[YOUR GOAL]
Below are some entries; can you quote all of them exactly?

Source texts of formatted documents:
--- --- ---
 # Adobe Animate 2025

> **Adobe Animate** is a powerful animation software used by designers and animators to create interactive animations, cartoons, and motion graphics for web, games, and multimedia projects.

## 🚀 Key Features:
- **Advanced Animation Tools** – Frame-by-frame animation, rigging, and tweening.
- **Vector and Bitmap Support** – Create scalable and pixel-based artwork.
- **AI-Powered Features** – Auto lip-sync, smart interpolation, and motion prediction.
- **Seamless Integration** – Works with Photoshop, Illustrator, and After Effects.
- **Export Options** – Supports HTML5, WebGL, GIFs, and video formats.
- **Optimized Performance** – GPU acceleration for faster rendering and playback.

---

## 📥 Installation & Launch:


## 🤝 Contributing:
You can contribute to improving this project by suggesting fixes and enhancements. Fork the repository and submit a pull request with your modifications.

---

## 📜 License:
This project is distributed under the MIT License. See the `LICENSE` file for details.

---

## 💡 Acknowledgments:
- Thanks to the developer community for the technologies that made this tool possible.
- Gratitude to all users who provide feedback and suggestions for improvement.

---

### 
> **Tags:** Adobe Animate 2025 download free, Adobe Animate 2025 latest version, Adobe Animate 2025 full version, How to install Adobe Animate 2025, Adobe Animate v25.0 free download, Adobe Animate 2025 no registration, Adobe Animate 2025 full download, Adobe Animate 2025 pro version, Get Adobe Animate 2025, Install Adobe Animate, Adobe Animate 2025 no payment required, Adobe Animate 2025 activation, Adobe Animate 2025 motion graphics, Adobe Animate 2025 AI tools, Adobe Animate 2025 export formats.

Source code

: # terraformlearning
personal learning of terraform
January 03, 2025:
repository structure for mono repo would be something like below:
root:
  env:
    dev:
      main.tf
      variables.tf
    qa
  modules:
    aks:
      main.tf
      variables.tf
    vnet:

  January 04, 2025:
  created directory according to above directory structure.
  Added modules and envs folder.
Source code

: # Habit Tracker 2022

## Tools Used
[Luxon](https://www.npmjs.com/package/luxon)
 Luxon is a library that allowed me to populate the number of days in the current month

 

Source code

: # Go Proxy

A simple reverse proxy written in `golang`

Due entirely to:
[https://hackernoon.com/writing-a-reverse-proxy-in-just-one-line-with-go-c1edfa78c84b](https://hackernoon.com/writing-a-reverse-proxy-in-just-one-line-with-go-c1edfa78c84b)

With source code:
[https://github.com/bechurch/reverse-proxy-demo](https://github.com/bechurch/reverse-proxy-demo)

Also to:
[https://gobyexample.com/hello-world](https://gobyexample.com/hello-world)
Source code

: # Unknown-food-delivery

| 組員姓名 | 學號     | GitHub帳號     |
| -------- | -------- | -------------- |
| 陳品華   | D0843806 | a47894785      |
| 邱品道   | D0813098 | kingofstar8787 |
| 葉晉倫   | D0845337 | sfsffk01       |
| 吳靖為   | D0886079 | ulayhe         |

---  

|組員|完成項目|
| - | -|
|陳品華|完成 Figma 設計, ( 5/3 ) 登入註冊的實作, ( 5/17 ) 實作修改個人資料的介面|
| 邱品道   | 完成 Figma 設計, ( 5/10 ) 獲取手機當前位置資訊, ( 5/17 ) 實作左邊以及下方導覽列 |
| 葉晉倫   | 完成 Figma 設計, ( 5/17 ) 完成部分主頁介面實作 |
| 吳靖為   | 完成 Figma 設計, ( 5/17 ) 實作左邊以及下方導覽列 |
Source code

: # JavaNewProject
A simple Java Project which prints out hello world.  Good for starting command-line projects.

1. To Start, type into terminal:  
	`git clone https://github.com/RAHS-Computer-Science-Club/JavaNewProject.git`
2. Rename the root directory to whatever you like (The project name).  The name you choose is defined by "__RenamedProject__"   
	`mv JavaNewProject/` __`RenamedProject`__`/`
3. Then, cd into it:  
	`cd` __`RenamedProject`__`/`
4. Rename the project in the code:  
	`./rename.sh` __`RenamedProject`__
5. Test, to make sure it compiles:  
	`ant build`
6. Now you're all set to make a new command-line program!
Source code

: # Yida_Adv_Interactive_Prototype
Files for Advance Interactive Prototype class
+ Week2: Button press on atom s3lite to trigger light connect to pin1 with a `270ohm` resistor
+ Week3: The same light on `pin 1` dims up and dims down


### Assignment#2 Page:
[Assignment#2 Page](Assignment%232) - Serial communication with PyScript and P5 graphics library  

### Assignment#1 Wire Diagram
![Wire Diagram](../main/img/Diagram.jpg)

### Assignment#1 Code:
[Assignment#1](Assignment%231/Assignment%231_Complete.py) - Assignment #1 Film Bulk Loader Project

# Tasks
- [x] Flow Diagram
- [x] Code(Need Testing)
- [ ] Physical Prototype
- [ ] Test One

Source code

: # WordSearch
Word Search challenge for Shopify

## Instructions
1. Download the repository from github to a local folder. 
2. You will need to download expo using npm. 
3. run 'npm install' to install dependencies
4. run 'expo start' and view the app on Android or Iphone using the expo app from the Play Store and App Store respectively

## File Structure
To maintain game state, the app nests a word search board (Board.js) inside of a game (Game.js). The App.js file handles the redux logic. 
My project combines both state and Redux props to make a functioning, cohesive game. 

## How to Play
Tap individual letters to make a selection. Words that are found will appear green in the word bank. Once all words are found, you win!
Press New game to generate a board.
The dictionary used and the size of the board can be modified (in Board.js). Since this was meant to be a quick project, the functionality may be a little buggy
--- --- ---
[TASK RESPONSE]
 # Adobe Animate 2025

> **Adobe Animate** is a powerful animation software used by designers and animators to create interactive animations, cartoons, and motion graphics for web, games, and multimedia projects.

## 🚀 Key Features:
- **Advanced Animation Tools** – Frame-by-frame animation, rigging, and tweening.
- **Vector and Bitmap Support** – Create scalable and pixel-based artwork.
- **AI-Powered Features** – Auto lip-sync, smart interpolation, and motion prediction.
- **Seamless Integration** – Works with Photoshop, Illustrator, and After Effects.
- **Export Options** – Supports HTML5, WebGL, GIFs, and video formats.
- **Optimized Performance** – GPU acceleration for faster rendering and playback.

---

## 📥 Installation & Launch:


## 🤝 Contributing:
You can contribute to improving this project by suggesting fixes and enhancements. Fork the repository and submit a pull request with your modifications.

---

## 📜 License:
This project is distributed under the MIT License. See the `LICENSE` file for details.

---

## 💡 Acknowledgments:
- Thanks to the developer community for the technologies that made this tool possible.
- Gratitude to all users who provide feedback and suggestions for improvement.

---

### 
> **Tags:** Adobe Animate 2025 download free, Adobe Animate 2025 latest version, Adobe Animate 2025 full version, How to install Adobe Animate 2025, Adobe Animate v25.0 free download, Adobe Animate 2025 no registration, Adobe Animate 2025 full download, Adobe Animate 2025 pro version, Get Adobe Animate 2025, Install Adobe Animate, Adobe Animate 2025 no payment required, Adobe Animate 2025 activation, Adobe Animate 2025 motion graphics, Adobe Animate 2025 AI tools, Adobe Animate 2025 export formats.

Source code

: # terraformlearning
personal learning of terraform
January 03, 2025:
repository structure for mono repo would be something like below:
root:
  env:
    dev:
      main.tf
      variables.tf
    qa
  modules:
    aks:
      main.tf
      variables.tf
    vnet:

  January 04, 2025:
  created directory according to above directory structure.
  Added modules and envs folder.
Source code

: # Habit Tracker 2022

## Tools Used
[Luxon](https://www.npmjs.com/package/luxon)
 Luxon is a library that allowed me to populate the number of days in the current month

 

Source code

: # Go Proxy

A simple reverse proxy written in `golang`

Due entirely to:
[https://hackernoon.com/writing-a-reverse-proxy-in-just-one-line-with-go-c1edfa78c84b](https://hackernoon.com/writing-a-reverse-proxy-in-just-one-line-with-go-c1edfa78c84b)

With source code:
[https://github.com/bechurch/reverse-proxy-demo](https://github.com/bechurch/reverse-proxy-demo)

Also to:
[https://gobyexample.com/hello-world](https://gobyexample.com/hello-world)
Source code

: # Unknown-food-delivery

| 組員姓名 | 學號     | GitHub帳號     |
| -------- | -------- | -------------- |
| 陳品華   | D0843806 | a47894785      |
| 邱品道   | D0813098 | kingofstar8787 |
| 葉晉倫   | D0845337 | sfsffk01       |
| 吳靖為   | D0886079 | ulayhe         |

---  

|組員|完成項目|
| - | -|
|陳品華|完成 Figma 設計, ( 5/3 ) 登入註冊的實作, ( 5/17 ) 實作修改個人資料的介面|
| 邱品道   | 完成 Figma 設計, ( 5/10 ) 獲取手機當前位置資訊, ( 5/17 ) 實作左邊以及下方導覽列 |
| 葉晉倫   | 完成 Figma 設計, ( 5/17 ) 完成部分主頁介面實作 |
| 吳靖為   | 完成 Figma 設計, ( 5/17 ) 實作左邊以及下方導覽列 |
Source code

: # JavaNewProject
A simple Java Project which prints out hello world.  Good for starting command-line projects.

1. To Start, type into terminal:  
	`git clone https://github.com/RAHS-Computer-Science-Club/JavaNewProject.git`
2. Rename the root directory to whatever you like (The project name).  The name you choose is defined by "__RenamedProject__"   
	`mv JavaNewProject/` __`RenamedProject`__`/`
3. Then, cd into it:  
	`cd` __`RenamedProject`__`/`
4. Rename the project in the code:  
	`./rename.sh` __`RenamedProject`__
5. Test, to make sure it compiles:  
	`ant build`
6. Now you're all set to make a new command-line program!
Source code

: # Yida_Adv_Interactive_Prototype
Files for Advance Interactive Prototype class
+ Week2: Button press on atom s3lite to trigger light connect to pin1 with a `270ohm` resistor
+ Week3: The same light on `pin 1` dims up and dims down


### Assignment#2 Page:
[Assignment#2 Page](Assignment%232) - Serial communication with PyScript and P5 graphics library  

### Assignment#1 Wire Diagram
![Wire Diagram](../main/img/Diagram.jpg)

### Assignment#1 Code:
[Assignment#1](Assignment%231/Assignment%231_Complete.py) - Assignment #1 Film Bulk Loader Project

# Tasks
- [x] Flow Diagram
- [x] Code(Need Testing)
- [ ] Physical Prototype
- [ ] Test One

Source code

: # WordSearch
Word Search challenge for Shopify

## Instructions
1. Download the repository from github to a local folder. 
2. You will need to download expo using npm. 
3. run 'npm install' to install dependencies
4. run 'expo start' and view the app on Android or Iphone using the expo app from the Play Store and App Store respectively

## File Structure
To maintain game state, the app nests a word search board (Board.js) inside of a game (Game.js). The App.js file handles the redux logic. 
My project combines both state and Redux props to make a functioning, cohesive game. 

## How to Play
Tap individual letters to make a selection. Words that are found will appear green in the word bank. Once all words are found, you win!
Press New game to generate a board.
The dictionary used and the size of the board can be modified (in Board.js). Since this was meant to be a quick project, the functionality may be a little buggy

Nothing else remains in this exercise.